Cave Ridge Vineyard 2023 and 2024 - From our hosts’ vineyard at 1,200 feet elevation with an east-northeast facing and 12-degree slope. The inaugural 2023 had a light ruby color and a reticent nose, and was very expressive on the palate with bright currant and cranberry flavors. The 2024 was a barrel sample; it started out reductive, but opened up within a few minutes to show its potential — it seemed riper and a bit fuller than the 2023.
Hazy Mountain, Swoope Vineyard, Shenandoah Valley 2022 - Pale color, herbaceous, floral aromas; light, tart, cranberry flavors — austere but nicely balanced and expressive. 1,680 feet elevation.
Ox-Eye Vineyards 2022 - John Kiers planted pinot noir at his vineyard near Staunton primarily to make sparkling wine, and he admitted that he prefers it that way to table wine, especially since he had issues with volatile acidity up until the 2021 vintage. He made a very nice pinot noir in 2022 from grapes grown in his east-facing vineyard at an average elevation of 1,830 feet. Dark ruby color and dark fruit aromas of blackberry, cherry and plum, with a smoky note. Juicy, tart flavors with good acidity.
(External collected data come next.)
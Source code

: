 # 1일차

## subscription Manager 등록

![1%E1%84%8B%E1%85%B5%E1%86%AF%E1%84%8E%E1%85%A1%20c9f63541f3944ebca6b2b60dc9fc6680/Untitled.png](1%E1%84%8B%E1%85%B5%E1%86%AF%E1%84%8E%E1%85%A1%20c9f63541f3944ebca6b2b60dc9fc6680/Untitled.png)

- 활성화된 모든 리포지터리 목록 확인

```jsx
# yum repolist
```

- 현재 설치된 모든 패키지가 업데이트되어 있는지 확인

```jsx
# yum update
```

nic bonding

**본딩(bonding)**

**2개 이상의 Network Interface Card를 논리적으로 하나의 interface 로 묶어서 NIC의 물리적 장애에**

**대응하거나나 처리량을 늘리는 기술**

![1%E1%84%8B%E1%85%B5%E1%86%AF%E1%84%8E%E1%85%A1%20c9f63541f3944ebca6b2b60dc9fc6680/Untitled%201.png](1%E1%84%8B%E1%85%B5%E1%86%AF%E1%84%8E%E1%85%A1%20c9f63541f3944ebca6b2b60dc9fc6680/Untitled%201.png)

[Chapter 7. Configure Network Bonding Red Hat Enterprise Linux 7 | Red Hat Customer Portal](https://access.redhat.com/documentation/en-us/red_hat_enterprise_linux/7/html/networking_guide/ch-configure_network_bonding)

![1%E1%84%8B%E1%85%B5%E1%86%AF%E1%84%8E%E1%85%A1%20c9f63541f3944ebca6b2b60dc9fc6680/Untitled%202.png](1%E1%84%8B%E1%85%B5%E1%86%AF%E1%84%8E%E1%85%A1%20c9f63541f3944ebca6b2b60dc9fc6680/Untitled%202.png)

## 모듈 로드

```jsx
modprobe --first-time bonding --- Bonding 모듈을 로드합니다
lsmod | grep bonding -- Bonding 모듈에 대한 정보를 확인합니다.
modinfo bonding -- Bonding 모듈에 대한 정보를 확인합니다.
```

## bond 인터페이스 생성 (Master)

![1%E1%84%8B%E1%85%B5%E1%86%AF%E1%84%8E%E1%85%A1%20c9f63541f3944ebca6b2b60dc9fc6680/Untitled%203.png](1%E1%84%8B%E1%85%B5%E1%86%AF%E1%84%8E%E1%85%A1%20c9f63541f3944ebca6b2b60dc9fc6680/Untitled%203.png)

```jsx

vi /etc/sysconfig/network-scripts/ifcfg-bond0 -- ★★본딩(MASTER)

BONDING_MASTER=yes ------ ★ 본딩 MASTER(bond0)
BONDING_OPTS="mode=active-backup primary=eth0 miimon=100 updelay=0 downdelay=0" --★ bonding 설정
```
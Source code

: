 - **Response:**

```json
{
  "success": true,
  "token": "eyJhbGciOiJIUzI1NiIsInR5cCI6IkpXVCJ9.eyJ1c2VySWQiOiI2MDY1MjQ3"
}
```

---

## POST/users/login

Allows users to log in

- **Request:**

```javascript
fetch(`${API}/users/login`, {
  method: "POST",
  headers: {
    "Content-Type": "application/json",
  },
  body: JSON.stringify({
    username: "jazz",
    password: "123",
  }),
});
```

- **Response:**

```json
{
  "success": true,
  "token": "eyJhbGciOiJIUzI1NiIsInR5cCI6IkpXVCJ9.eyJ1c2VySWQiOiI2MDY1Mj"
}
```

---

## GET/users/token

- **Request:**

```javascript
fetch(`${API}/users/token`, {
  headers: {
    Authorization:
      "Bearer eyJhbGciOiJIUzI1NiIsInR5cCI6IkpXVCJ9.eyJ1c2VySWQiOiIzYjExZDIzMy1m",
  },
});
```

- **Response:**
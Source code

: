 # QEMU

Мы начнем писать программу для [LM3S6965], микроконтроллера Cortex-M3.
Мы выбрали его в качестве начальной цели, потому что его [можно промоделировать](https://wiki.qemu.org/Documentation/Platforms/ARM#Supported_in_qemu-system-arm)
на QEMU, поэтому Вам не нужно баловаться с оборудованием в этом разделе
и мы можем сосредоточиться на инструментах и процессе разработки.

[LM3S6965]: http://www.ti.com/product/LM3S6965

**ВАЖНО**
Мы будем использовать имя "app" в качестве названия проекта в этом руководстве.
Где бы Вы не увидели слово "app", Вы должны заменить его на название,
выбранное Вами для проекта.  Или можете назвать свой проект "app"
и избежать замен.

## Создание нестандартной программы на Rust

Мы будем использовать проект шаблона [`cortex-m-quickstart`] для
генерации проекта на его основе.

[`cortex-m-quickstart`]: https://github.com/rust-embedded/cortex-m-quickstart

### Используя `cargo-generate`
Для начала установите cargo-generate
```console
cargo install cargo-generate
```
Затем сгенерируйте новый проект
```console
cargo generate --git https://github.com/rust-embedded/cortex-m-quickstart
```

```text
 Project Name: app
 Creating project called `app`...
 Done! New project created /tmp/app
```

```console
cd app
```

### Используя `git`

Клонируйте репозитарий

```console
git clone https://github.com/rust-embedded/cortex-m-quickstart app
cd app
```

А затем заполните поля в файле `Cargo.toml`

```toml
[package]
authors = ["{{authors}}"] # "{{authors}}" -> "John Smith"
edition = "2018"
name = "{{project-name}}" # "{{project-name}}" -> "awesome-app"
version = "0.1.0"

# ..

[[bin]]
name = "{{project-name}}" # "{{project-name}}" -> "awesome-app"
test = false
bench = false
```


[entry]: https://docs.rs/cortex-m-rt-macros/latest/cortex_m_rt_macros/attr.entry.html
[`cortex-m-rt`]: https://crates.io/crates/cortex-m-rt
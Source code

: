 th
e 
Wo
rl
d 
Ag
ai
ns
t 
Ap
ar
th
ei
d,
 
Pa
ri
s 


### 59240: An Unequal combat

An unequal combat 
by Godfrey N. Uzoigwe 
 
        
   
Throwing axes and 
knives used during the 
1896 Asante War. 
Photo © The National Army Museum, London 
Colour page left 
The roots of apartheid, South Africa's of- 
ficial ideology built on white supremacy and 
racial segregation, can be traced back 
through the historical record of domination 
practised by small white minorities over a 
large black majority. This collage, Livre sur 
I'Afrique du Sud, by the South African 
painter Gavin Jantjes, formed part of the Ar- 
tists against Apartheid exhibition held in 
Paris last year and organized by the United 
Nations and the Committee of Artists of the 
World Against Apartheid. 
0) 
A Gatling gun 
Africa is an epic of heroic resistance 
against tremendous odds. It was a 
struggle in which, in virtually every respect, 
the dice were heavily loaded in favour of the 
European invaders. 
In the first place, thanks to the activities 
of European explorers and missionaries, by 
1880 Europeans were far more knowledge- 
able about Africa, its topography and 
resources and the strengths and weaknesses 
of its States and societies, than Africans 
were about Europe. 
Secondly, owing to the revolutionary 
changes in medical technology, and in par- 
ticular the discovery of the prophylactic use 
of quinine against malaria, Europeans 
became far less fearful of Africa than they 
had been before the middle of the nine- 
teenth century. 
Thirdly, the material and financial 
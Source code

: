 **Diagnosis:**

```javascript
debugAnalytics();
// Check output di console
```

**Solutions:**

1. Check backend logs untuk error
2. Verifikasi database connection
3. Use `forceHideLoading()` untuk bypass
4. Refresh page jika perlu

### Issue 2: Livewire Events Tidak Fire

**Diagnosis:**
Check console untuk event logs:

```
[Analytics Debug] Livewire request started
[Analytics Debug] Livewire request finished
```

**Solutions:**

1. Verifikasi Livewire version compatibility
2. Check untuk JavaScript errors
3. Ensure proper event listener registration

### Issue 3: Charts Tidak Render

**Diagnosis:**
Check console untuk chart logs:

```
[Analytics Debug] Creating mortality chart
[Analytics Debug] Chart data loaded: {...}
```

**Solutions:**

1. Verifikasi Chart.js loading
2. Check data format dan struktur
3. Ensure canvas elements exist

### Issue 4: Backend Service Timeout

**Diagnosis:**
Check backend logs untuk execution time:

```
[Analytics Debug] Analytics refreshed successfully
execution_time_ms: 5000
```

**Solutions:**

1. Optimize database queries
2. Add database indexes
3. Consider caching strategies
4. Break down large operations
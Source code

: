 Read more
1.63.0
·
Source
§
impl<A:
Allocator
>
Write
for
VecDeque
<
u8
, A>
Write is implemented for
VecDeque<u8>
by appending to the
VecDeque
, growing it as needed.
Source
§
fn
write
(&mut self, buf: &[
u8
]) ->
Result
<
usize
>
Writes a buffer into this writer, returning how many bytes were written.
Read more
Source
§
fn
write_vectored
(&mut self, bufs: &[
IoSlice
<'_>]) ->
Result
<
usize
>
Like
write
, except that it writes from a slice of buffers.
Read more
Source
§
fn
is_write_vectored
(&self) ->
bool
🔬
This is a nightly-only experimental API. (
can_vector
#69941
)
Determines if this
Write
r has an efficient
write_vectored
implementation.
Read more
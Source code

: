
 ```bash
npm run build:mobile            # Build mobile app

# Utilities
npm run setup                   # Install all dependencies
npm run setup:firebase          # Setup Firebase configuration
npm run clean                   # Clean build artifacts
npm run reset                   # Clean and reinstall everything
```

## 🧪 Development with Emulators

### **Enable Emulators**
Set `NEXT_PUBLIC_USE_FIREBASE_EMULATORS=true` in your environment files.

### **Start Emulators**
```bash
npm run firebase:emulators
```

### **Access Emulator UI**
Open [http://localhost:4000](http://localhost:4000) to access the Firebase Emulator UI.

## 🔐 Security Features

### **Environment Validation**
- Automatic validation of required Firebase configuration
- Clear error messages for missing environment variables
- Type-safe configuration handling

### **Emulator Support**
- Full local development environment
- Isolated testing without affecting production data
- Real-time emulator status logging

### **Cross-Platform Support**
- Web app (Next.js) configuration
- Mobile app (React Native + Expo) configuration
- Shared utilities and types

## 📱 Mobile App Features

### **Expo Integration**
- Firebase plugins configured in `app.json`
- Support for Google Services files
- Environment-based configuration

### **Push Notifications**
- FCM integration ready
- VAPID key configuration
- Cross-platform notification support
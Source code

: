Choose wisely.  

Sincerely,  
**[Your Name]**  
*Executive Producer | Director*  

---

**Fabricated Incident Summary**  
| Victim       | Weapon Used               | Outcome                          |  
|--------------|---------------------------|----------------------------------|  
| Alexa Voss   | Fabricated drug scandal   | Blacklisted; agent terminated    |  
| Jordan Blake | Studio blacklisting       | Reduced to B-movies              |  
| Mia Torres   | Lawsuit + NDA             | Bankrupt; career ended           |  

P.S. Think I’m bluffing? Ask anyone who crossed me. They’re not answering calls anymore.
JBR Vineyards 2021 Country Gentleman Red and 2021 Springdale PN - This winery in southwestern Virginia near Blacksburg was virtually unknown to most of the tasters at Cave Ridge, but Fitzsimmons had found it on his vinous peregrinations across the commonwealth. The wines were light and on the Jolly Rancher side, with sweet candy flavors. 1,800 feet elevation.
Trump Winery 2022 - Pinot noir was planted here at Kluge Estate in the mid-2000s for use in sparkling wine, which remains the winery’s mainstay since the Trump family bought it in 2011. They bottle a table wine pinot only in the ripest vintages. This one has good palate weight and flavors of dark cherries, though it wears its oak like a straitjacket. Monticello AVA, at 850 feet elevation.
CrossKeys Vineyards 2022 - This was our last Virginia pinot noir, and my notes just read, “Tart. Angular.”
Our tasting included three pinot noirs from regions famous for the grape: Burgundy (Savigny-les-Beaune), the Russian River Valley in California, and Oregon’s Willamette Valley. Suffice to say, none of these would be mistaken for Virginia. Or for each other, for that matter. Virginia can indeed make good pinot noir, and with its own expression and style. If you’re lucky enough to have a chance to try Virginia pinot noir, just don’t expect it to taste like any pinot you’ve had before.
Very interesting notes! Thanks. Apart from the Virginia climate issue, I always thought one needs to avoid acidic soils for Pinot Noir to shine, and, I think, Blue Ridge soils are somewhat acidic. Any idea what clones and rootstocks are used?
An oak straitjacket. Intriguing! But I have to say, winemakers are incredibly determined people. Given time, the Blue Ridge Mountains may gain a Pinot Noir reputation. What a beautiful place to grow Pinot Noir!